On 26 poster boards, the exhibition shows 14 representative stocks of items intended to serve as examples. One area of emphasis is significant representatives from the study of geography in Leipzig institutions of higher education, who decisively shaped German and international geography:

  • Friedrich Ratzel (1844–1904), who counts as the founder of anthropogeography and whose political geography and ethnography was later used as argumentation for asserting a scientific basis for certain views on geopolitics and on races;
  • Joseph Partsch (1851–1925), who made a name for himself as a specialist in regional geography, both domestically and abroad as an explorer of other countries,  as well as a glacial morphologist;
  • Ernst Neef (1908–1984), who from his bases in Leipzig and Dresden decisively shaped landscape ecology as a science, developing a large school for this field of scientific enquiry;
  • Hans Meyer (1858–1929), who became famous through research trips to Africa and South America, acquiring fame in 1899 as the first person to climb Kilimanjaro.

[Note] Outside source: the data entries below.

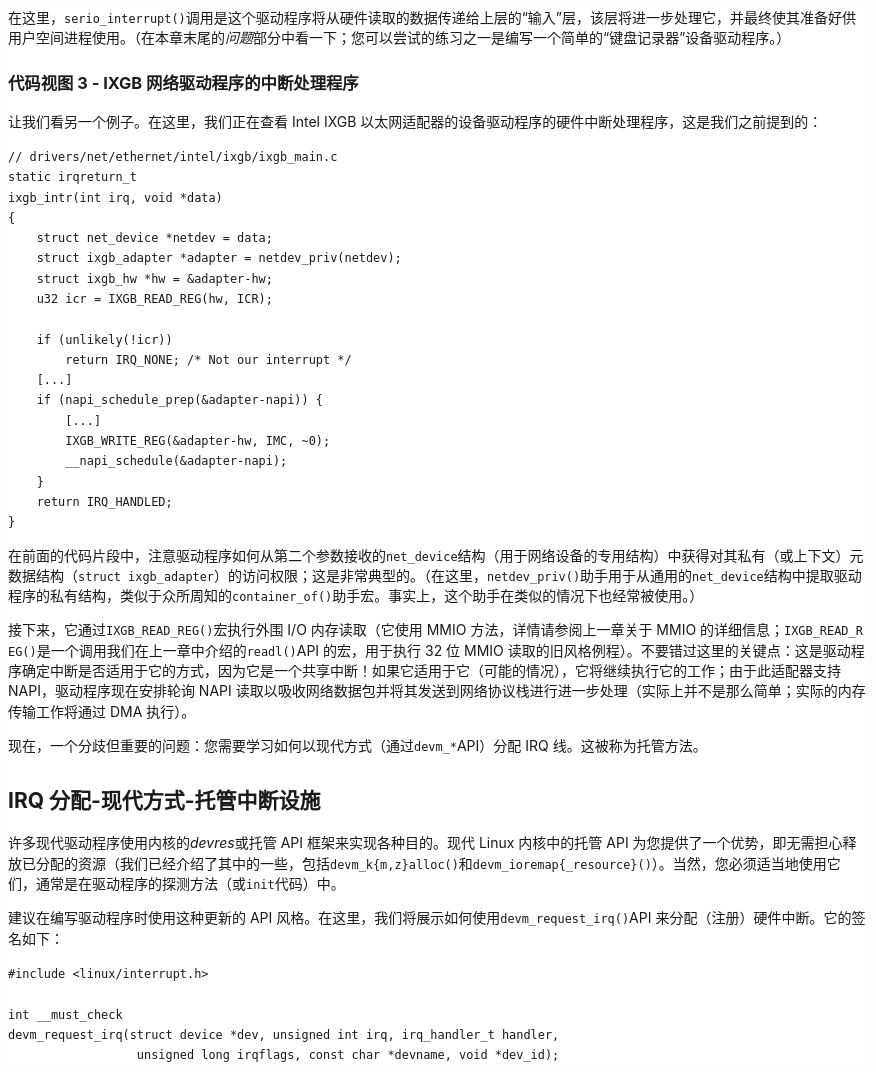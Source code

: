 在这里，`serio_interrupt()`调用是这个驱动程序将从硬件读取的数据传递给上层的“输入”层，该层将进一步处理它，并最终使其准备好供用户空间进程使用。（在本章末尾的*问题*部分中看一下；您可以尝试的练习之一是编写一个简单的“键盘记录器”设备驱动程序。）

### 代码视图 3 - IXGB 网络驱动程序的中断处理程序

让我们看另一个例子。在这里，我们正在查看 Intel IXGB 以太网适配器的设备驱动程序的硬件中断处理程序，这是我们之前提到的：

```
// drivers/net/ethernet/intel/ixgb/ixgb_main.c
static irqreturn_t
ixgb_intr(int irq, void *data)
{
    struct net_device *netdev = data;
    struct ixgb_adapter *adapter = netdev_priv(netdev);
    struct ixgb_hw *hw = &adapter-hw;
    u32 icr = IXGB_READ_REG(hw, ICR);

    if (unlikely(!icr))
        return IRQ_NONE; /* Not our interrupt */
    [...]
    if (napi_schedule_prep(&adapter-napi)) {
        [...]
        IXGB_WRITE_REG(&adapter-hw, IMC, ~0);
        __napi_schedule(&adapter-napi);
    }
    return IRQ_HANDLED;
}
```

在前面的代码片段中，注意驱动程序如何从第二个参数接收的`net_device`结构（用于网络设备的专用结构）中获得对其私有（或上下文）元数据结构（`struct ixgb_adapter`）的访问权限；这是非常典型的。（在这里，`netdev_priv()`助手用于从通用的`net_device`结构中提取驱动程序的私有结构，类似于众所周知的`container_of()`助手宏。事实上，这个助手在类似的情况下也经常被使用。）

接下来，它通过`IXGB_READ_REG()`宏执行外围 I/O 内存读取（它使用 MMIO 方法，详情请参阅上一章关于 MMIO 的详细信息；`IXGB_READ_REG()`是一个调用我们在上一章中介绍的`readl()`API 的宏，用于执行 32 位 MMIO 读取的旧风格例程）。不要错过这里的关键点：这是驱动程序确定中断是否适用于它的方式，因为它是一个共享中断！如果它适用于它（可能的情况），它将继续执行它的工作；由于此适配器支持 NAPI，驱动程序现在安排轮询 NAPI 读取以吸收网络数据包并将其发送到网络协议栈进行进一步处理（实际上并不是那么简单；实际的内存传输工作将通过 DMA 执行）。

现在，一个分歧但重要的问题：您需要学习如何以现代方式（通过`devm_*`API）分配 IRQ 线。这被称为托管方法。

## IRQ 分配-现代方式-托管中断设施

许多现代驱动程序使用内核的*devres*或托管 API 框架来实现各种目的。现代 Linux 内核中的托管 API 为您提供了一个优势，即无需担心释放已分配的资源（我们已经介绍了其中的一些，包括`devm_k{m,z}alloc()`和`devm_ioremap{_resource}()`）。当然，您必须适当地使用它们，通常是在驱动程序的探测方法（或`init`代码）中。

建议在编写驱动程序时使用这种更新的 API 风格。在这里，我们将展示如何使用`devm_request_irq()`API 来分配（注册）硬件中断。它的签名如下：

```
#include <linux/interrupt.h>

int __must_check
devm_request_irq(struct device *dev, unsigned int irq, irq_handler_t handler,
                  unsigned long irqflags, const char *devname, void *dev_id);
```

The documents from the First German South Pole Expedition (1901-1903), also on display, or Emil Trinkler's 1927/28 Central Asia Expedition, offer interesting insights into the everyday research work of the geographers. Also presented are the geographical science structures which were in place during the Nazi regime or in the GDR Communist years. Finally the exhibition vividly presents aspects of the more recent history of ideas in this discipline, such as the Central Place Theory by Walter Christaller or the social geography of Wolfgang Hartke.